──────── TASK MATERIAL ────────
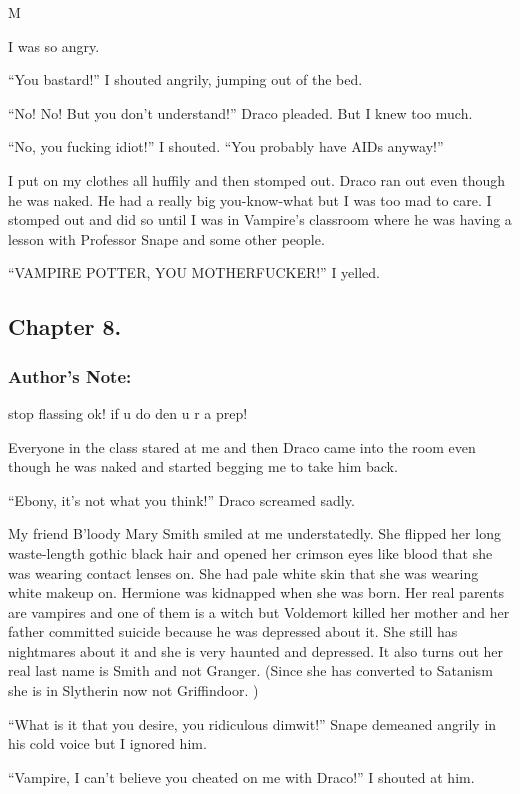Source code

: M\documentclass{article}
\begin{document}
I was so angry.

“You bastard!” I shouted angrily, jumping out of the bed.

“No! No! But you don’t understand!” Draco pleaded. But I knew too much.

“No, you fucking idiot!” I shouted. “You probably have AIDs anyway!”

I put on my clothes all huffily and then stomped out. Draco ran out even though he was naked. He had a really big you-know-what but I was too mad to care. I stomped out and did so until I was in Vampire’s classroom where he was having a lesson with Professor Snape and some other people.

“VAMPIRE POTTER, YOU MOTHERFUCKER!” I yelled.

\clearpage\nolinenumbers
\subsection*{Chapter 8.}

\subsubsection*{Author's Note: }stop flassing ok! if u do den u r a prep!

\textbreak
\linenumbers\resetlinenumber

Everyone in the class stared at me and then Draco came into the room even though he was naked and started begging me to take him back.

“Ebony, it’s not what you think!” Draco screamed sadly.

My friend B’loody Mary Smith smiled at me understatedly. She flipped her long waste-length gothic black hair and opened her crimson eyes like blood that she was wearing contact lenses on. She had pale white skin that she was wearing white makeup on. Hermione was kidnapped when she was born. Her real parents are vampires and one of them is a witch but Voldemort killed her mother and her father committed suicide because he was depressed about it. She still has nightmares about it and she is very haunted and depressed. It also turns out her real last name is Smith and not Granger. (Since she has converted to Satanism she is in Slytherin now not Griffindoor. )

“What is it that you desire, you ridiculous dimwit!” Snape demeaned angrily in his cold voice but I ignored him.

“Vampire, I can’t believe you cheated on me with Draco!” I shouted at him.
\end{document}
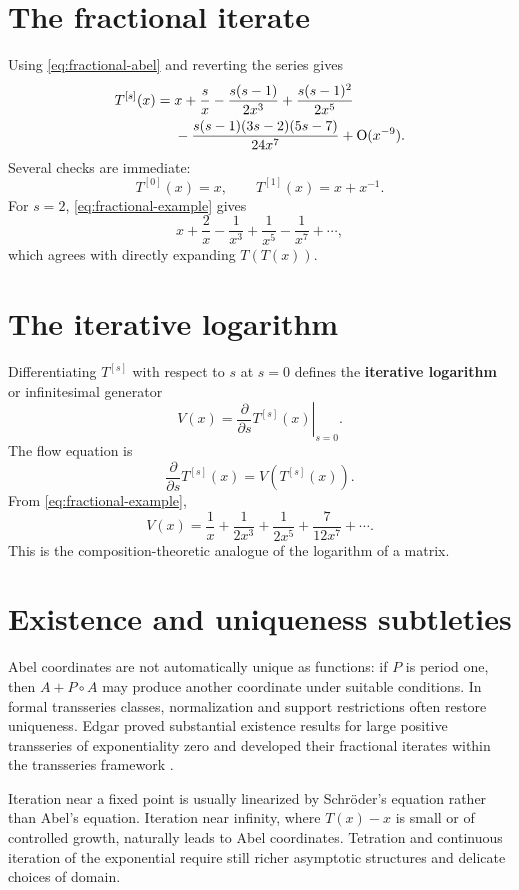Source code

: \documentclass[11pt,openany]{book}
\theoremstyle{plain}
\theoremstyle{definition}
\theoremstyle{remark}
\newcommand{\bigO}{\mathrm{O}}
\newcommand{\defterm}[1]{\textbf{#1}}
\begin{document}
\section{The fractional iterate}
Using \cref{eq:fractional-abel} and reverting the series gives
\begin{align}
 T^{[s]}(x)={}&x+\frac{s}{x}
 -\frac{s(s-1)}{2x^3}
 +\frac{s(s-1)^2}{2x^5}\notag\\
 &-\frac{s(s-1)(3s-2)(5s-7)}{24x^7}
 +\bigO(x^{-9}).
 \label{eq:fractional-example}
\end{align}
Several checks are immediate:
\[
  T^{[0]}(x)=x,
  \qquad
  T^{[1]}(x)=x+x^{-1}.
\]
For $s=2$, \cref{eq:fractional-example} gives
\[
  x+\frac2x-\frac1{x^3}+\frac1{x^5}-\frac1{x^7}+\cdots,
\]
which agrees with directly expanding $T(T(x))$.

\section{The iterative logarithm}
Differentiating $T^{[s]}$ with respect to $s$ at $s=0$ defines the \defterm{iterative logarithm} or infinitesimal generator
\[
  V(x)=\left.\frac{\partial}{\partial s}T^{[s]}(x)\right|_{s=0}.
\]
The flow equation is
\[
  \frac{\partial}{\partial s}T^{[s]}(x)
  =V(T^{[s]}(x)).
\]
From \cref{eq:fractional-example},
\[
  V(x)=\frac1x+\frac1{2x^3}
  +\frac1{2x^5}+\frac7{12x^7}+\cdots.
\]
This is the composition-theoretic analogue of the logarithm of a matrix.

\section{Existence and uniqueness subtleties}
Abel coordinates are not automatically unique as functions: if $P$ is period one, then $A+P\circ A$ may produce another coordinate under suitable conditions. In formal transseries classes, normalization and support restrictions often restore uniqueness. Edgar proved substantial existence results for large positive transseries of exponentiality zero and developed their fractional iterates within the transseries framework \cite{EdgarFractional}.

\begin{advancedbox}
Iteration near a fixed point is usually linearized by Schr\"oder's equation rather than Abel's equation. Iteration near infinity, where $T(x)-x$ is small or of controlled growth, naturally leads to Abel coordinates. Tetration and continuous iteration of the exponential require still richer asymptotic structures and delicate choices of domain.
\end{advancedbox}
\end{document}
────────
▸ **PROBLEM**
Using the listing, collect all lines in which the string "cdots" is found.

▸ **RESPONSE BELOW**
  x+\frac2x-\frac1{x^3}+\frac1{x^5}-\frac1{x^7}+\cdots,
  +\frac1{2x^5}+\frac7{12x^7}+\cdots.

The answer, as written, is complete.